### Extracted information

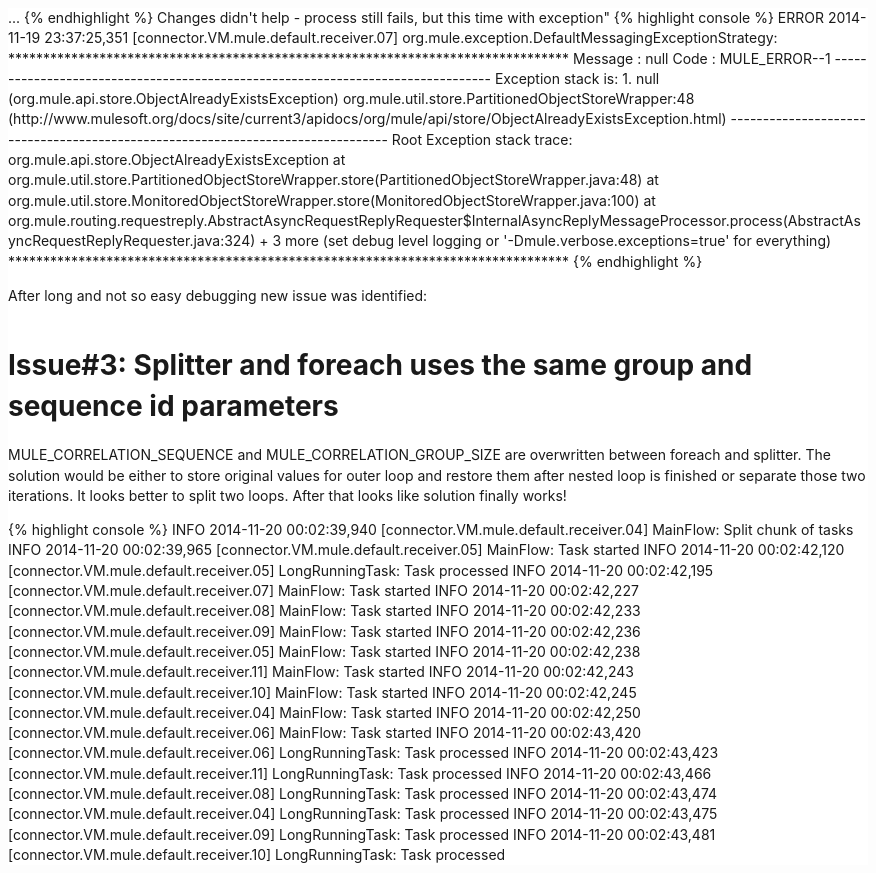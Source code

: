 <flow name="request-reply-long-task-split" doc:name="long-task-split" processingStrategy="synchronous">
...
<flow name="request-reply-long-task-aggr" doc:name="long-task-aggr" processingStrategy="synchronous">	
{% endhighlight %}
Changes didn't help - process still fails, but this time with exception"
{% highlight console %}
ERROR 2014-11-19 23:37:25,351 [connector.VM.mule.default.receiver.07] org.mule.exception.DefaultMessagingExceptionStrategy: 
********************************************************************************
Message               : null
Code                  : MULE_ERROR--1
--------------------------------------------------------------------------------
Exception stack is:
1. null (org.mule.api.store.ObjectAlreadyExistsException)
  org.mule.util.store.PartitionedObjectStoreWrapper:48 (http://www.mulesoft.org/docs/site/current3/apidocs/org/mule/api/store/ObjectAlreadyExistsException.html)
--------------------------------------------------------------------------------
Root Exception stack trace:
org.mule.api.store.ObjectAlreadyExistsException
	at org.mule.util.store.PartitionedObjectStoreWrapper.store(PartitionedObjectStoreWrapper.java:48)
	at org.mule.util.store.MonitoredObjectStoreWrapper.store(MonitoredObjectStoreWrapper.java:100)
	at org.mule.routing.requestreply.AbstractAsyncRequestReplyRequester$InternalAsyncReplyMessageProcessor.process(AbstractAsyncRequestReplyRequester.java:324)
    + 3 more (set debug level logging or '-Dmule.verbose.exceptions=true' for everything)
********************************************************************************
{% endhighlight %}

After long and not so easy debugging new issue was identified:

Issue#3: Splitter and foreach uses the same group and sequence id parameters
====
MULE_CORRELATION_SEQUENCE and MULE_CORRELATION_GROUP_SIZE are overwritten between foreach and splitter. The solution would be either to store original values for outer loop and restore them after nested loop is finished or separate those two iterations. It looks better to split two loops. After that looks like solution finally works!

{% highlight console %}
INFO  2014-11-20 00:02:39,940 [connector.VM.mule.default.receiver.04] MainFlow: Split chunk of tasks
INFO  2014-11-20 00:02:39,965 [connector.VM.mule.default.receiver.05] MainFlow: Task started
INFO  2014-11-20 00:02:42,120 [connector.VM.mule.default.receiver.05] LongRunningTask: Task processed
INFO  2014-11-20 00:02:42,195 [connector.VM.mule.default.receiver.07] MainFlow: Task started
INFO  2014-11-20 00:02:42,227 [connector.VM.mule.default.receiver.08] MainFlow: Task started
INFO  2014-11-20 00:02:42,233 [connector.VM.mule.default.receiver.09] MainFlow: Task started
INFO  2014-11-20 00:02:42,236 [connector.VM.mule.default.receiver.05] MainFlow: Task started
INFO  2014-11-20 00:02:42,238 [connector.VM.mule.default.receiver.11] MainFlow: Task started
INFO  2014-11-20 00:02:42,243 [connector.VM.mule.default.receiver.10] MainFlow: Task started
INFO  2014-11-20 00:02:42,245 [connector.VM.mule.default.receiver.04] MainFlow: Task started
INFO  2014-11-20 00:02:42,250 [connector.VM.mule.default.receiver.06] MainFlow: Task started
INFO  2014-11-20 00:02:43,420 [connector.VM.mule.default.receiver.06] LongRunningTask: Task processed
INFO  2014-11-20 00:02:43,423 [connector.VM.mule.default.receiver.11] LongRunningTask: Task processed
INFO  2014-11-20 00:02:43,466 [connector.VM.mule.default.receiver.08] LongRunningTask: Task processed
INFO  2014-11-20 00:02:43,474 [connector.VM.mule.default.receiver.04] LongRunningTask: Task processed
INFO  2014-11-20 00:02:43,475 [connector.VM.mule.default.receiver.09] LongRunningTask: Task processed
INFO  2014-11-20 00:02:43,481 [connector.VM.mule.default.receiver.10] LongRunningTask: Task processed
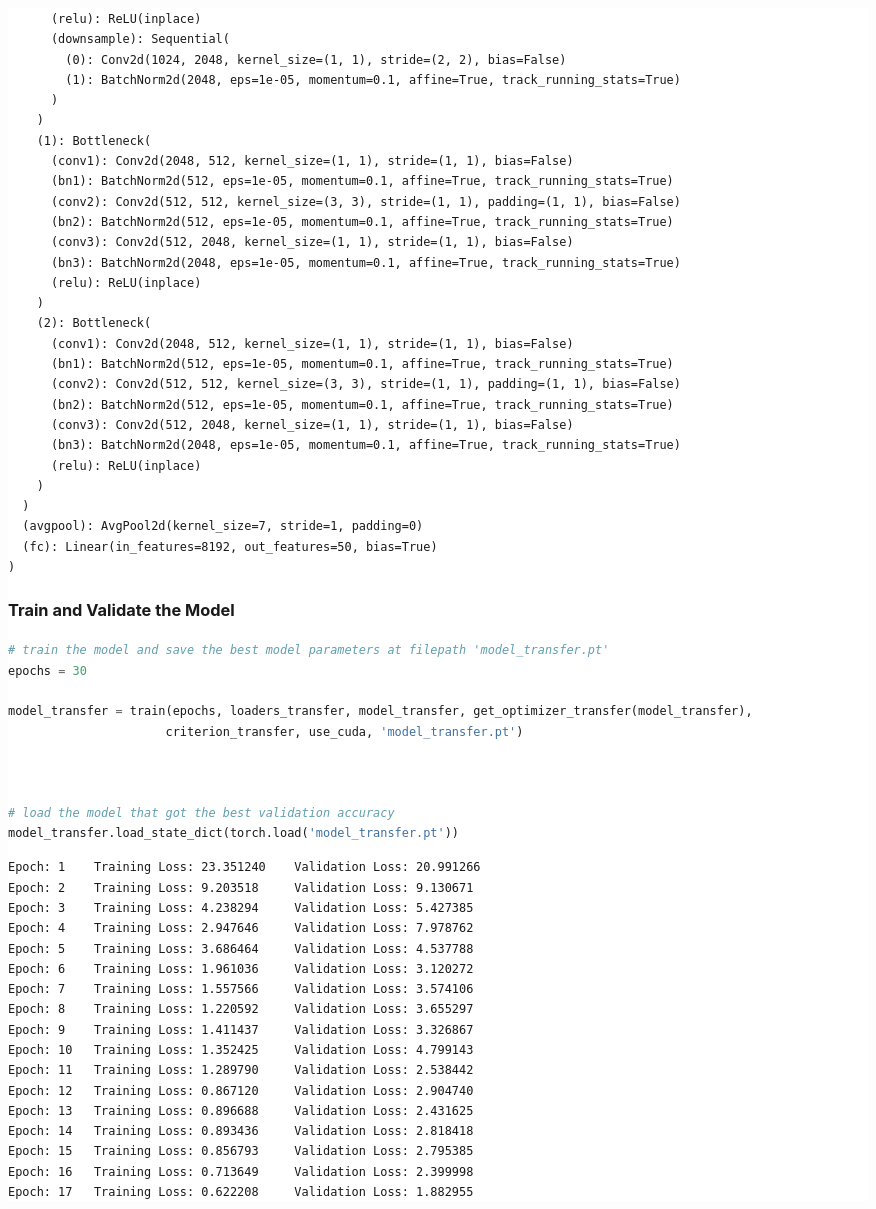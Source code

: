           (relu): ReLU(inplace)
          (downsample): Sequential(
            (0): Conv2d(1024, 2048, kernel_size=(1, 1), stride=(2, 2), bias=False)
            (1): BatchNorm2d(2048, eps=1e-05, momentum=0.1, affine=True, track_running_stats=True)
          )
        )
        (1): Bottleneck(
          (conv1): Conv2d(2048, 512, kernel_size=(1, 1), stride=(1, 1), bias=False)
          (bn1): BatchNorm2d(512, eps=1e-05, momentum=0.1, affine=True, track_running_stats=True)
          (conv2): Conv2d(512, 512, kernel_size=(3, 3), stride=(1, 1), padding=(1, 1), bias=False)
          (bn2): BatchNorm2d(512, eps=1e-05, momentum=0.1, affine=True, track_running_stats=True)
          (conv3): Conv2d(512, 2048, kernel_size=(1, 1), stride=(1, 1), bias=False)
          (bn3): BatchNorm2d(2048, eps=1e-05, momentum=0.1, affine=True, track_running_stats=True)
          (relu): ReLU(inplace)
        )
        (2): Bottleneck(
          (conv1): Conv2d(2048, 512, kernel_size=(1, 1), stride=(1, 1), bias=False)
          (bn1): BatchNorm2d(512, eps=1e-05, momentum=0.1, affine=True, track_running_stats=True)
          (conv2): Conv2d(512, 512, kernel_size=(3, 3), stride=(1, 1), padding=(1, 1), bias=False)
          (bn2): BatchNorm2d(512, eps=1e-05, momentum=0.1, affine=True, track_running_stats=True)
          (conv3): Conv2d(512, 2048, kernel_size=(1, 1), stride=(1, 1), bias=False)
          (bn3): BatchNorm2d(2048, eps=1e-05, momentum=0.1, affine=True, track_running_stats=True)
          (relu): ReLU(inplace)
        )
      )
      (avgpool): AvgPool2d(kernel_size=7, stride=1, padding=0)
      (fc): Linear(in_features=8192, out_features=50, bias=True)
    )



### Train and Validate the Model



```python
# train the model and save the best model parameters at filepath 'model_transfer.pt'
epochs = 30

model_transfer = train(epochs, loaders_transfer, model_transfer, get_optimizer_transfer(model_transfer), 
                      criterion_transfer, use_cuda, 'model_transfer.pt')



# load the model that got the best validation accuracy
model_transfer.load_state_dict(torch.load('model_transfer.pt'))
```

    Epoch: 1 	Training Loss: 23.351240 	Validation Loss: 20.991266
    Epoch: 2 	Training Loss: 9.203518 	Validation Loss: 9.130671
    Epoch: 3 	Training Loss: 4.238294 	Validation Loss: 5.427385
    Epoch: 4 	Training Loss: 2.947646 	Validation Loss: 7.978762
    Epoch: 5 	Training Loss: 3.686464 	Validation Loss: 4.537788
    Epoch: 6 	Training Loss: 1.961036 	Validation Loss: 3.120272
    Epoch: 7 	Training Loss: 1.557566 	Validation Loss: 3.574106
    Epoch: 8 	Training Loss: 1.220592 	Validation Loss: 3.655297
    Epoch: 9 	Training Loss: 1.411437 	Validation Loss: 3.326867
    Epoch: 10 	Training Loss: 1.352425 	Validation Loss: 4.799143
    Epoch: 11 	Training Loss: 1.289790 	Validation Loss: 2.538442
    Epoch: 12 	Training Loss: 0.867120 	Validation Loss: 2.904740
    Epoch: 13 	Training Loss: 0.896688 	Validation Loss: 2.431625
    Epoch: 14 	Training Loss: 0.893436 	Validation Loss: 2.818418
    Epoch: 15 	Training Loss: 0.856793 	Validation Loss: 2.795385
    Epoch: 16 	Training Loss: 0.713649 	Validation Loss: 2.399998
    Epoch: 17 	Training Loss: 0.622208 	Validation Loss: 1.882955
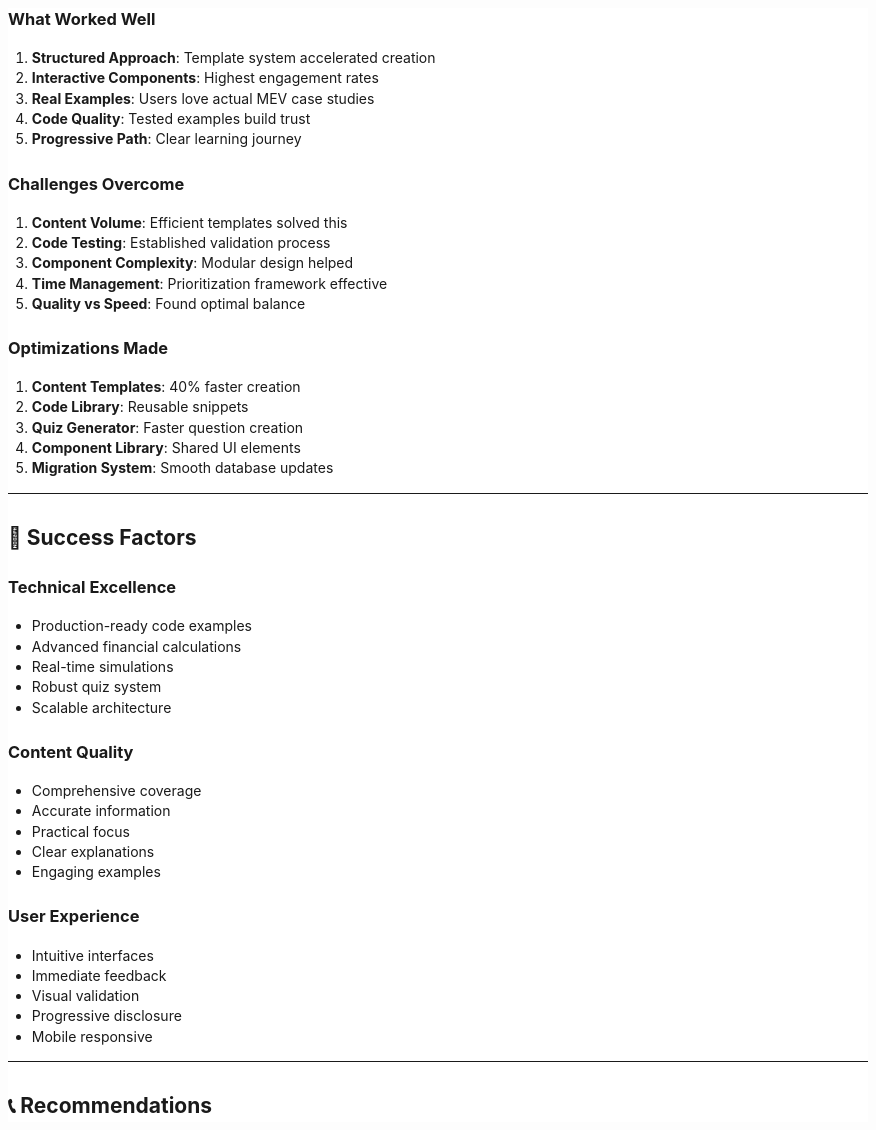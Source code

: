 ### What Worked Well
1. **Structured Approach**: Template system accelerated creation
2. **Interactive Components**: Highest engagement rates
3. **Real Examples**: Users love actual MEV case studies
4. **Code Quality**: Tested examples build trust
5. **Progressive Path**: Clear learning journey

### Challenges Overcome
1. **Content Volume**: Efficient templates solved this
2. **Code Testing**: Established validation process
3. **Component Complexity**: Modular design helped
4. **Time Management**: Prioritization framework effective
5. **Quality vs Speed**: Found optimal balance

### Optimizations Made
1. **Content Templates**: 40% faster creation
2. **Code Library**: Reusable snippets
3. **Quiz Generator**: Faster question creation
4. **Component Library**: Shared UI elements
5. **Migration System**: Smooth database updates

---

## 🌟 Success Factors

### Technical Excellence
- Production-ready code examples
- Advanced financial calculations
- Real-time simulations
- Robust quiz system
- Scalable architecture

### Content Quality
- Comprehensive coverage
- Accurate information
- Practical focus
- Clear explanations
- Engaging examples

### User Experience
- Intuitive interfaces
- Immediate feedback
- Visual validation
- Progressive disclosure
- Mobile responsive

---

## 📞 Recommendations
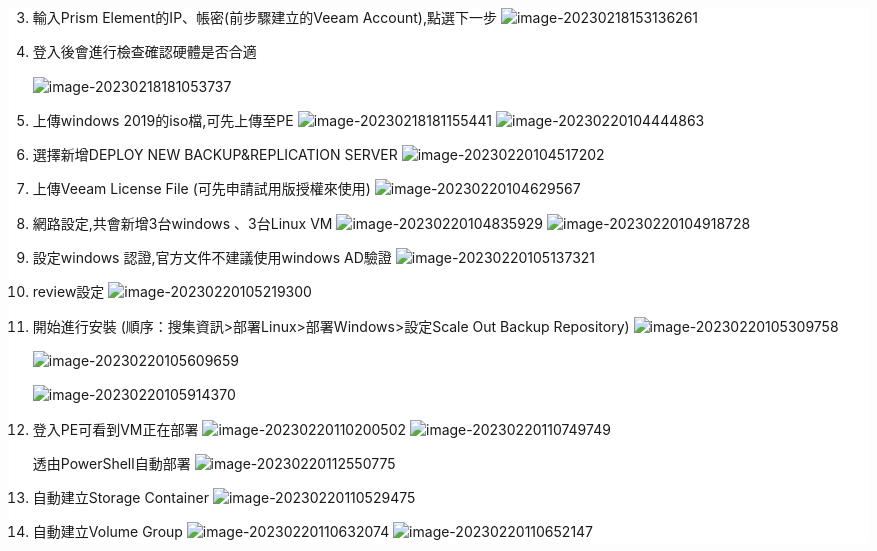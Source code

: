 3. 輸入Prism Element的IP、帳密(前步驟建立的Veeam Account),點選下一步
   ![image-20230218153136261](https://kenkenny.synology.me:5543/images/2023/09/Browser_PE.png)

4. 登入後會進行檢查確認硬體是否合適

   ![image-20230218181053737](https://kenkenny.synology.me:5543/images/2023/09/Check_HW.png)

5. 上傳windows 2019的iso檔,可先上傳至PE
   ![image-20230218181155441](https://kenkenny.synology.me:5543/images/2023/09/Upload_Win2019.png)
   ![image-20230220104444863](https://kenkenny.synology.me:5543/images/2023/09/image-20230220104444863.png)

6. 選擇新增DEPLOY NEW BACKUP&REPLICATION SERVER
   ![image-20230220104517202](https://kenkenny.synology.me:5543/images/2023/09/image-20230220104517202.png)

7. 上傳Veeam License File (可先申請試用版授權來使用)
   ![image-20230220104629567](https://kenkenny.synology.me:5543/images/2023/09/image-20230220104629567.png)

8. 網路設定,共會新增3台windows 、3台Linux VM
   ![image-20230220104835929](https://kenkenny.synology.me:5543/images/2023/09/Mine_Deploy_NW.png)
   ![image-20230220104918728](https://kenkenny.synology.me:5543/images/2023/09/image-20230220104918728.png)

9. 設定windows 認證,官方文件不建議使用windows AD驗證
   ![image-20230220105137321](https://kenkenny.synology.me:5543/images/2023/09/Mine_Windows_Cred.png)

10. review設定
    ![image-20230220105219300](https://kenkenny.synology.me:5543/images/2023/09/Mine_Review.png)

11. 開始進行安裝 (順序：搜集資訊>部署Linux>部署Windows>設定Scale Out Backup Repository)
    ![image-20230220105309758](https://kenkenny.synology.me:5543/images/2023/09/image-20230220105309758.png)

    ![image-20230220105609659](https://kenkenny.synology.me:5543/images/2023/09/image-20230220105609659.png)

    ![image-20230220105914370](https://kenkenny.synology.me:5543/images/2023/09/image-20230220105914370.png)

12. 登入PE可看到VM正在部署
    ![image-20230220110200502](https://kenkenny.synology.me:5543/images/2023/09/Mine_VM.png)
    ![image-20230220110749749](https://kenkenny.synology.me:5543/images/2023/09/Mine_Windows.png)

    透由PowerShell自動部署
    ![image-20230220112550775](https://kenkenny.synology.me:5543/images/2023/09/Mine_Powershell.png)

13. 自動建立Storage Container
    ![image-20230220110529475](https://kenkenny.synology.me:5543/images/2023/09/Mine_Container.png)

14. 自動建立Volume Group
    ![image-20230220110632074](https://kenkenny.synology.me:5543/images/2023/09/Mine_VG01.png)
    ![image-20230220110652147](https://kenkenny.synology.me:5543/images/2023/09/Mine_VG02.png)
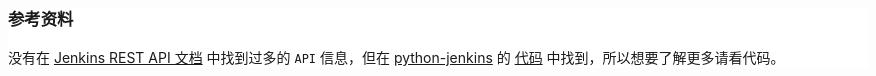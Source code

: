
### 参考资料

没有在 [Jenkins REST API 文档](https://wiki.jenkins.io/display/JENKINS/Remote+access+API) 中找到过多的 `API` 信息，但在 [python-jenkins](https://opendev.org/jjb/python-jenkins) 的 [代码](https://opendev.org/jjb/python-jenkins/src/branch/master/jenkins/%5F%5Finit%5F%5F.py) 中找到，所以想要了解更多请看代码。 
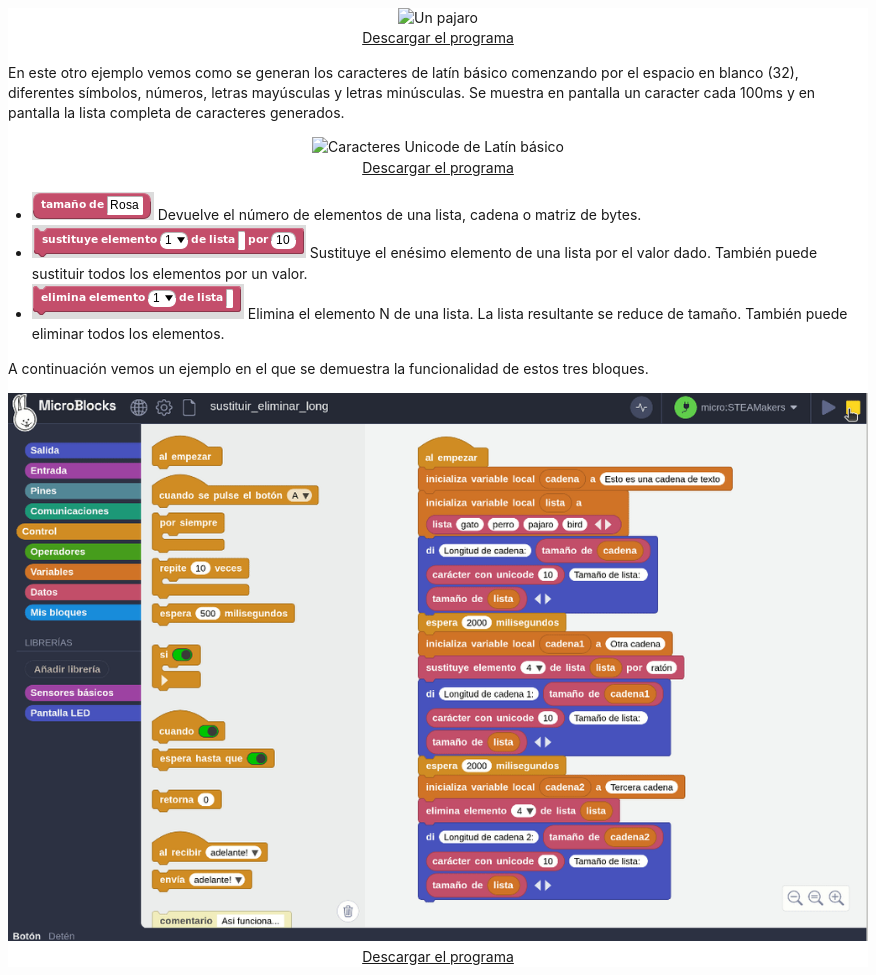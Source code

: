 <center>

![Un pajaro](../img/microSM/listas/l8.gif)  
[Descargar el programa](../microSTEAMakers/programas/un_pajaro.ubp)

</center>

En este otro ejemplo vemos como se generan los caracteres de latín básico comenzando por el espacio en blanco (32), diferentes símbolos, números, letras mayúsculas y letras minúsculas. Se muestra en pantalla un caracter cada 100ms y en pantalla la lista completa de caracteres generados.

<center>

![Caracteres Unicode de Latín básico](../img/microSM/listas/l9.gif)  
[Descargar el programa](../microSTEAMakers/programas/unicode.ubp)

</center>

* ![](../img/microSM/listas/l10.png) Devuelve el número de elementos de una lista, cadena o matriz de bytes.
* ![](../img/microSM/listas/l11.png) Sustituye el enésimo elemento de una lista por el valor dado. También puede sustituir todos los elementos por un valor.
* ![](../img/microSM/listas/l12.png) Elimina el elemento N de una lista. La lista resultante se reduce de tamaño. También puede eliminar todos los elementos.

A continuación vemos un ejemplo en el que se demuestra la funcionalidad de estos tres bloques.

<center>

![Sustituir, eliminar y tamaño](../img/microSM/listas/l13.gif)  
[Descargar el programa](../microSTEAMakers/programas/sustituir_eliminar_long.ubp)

### Exercise objective
Please find how many lines in the records hold "Content", then give that number with nothing else.

### Solution
3